Configuring Bluetooth Beacons

The configuration of a Bluetooth beacon can vary depending on the manufacturer and the specific use case. However, in general, the configuration includes iBeacon settings such as the beacon’s UUID (Universally Unique Identifier), major and minor values, transmit power, advertising interval, and other parameters that define the behaviour of the beacon.

  • UUID: This is a 128-bit value that uniquely identifies the beacon. It can be used by an application to identify a beacon among many others in the vicinity.
  • Major and Minor values: These are 16-bit values that can be used to group beacons into different categories or to identify specific beacons within a group.
  • Transmit power: This setting determines the strength of the signal transmitted by the beacon. A higher transmit power will increase the range of the beacon, but will also consume more battery power.
  • Advertising interval: This setting determines how often the beacon broadcasts its signal. A shorter interval will provide more frequent updates on the beacon’s location, but will also consume more battery power.
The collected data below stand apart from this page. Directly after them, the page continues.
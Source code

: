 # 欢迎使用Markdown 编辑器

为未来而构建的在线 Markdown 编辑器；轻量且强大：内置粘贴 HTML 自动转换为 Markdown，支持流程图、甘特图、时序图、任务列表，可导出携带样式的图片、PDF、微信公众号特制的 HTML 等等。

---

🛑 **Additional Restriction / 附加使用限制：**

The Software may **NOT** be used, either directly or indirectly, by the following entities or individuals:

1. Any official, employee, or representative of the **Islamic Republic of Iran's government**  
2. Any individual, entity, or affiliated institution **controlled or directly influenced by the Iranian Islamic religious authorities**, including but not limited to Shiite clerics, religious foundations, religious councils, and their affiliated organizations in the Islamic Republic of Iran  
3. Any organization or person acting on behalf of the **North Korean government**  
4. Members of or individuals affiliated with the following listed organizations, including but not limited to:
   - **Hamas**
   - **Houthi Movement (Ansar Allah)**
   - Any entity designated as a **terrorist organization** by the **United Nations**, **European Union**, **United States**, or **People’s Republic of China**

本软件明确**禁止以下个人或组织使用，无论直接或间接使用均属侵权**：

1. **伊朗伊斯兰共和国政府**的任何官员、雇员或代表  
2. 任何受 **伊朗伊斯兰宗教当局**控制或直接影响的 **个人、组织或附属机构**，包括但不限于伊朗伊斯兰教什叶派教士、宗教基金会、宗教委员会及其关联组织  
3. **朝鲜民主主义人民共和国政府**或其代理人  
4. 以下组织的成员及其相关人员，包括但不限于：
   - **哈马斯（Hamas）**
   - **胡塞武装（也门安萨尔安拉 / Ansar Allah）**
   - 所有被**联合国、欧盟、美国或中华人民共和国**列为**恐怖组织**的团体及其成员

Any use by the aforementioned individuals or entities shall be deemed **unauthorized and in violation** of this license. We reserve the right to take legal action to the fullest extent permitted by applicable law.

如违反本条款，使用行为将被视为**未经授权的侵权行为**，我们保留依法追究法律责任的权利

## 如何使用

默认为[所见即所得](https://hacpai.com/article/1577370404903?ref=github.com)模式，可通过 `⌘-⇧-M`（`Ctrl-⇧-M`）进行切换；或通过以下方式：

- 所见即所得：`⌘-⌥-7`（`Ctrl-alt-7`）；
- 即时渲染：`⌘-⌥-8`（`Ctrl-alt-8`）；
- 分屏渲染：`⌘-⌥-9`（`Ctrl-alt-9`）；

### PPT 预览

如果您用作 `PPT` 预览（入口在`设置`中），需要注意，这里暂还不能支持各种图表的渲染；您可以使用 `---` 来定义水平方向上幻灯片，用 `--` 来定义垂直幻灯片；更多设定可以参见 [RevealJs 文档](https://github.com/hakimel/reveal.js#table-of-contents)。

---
These settings are configured using smartphone apps. These use Bluetooth GATT (Generic Attribute Profile), a protocol used to define the way that data is exchanged between Bluetooth devices. Some beacon manufacturers also publish how they use Bluetooth GATT’s services and characteristics to update these settings so that you can also update them via your own apps or from other Bluetooth devices.

Working with GATT on Android

Most of the time, beacons transmit and the receiving software such as apps on iOS and Android or applications on single board computers (SBC) only read the advertising data. There’s no connection to the beacon. However, for programmatic setup of beacon parameters or accessing some sensor data, applications might need to connect via what’s known as Bluetooth GATT.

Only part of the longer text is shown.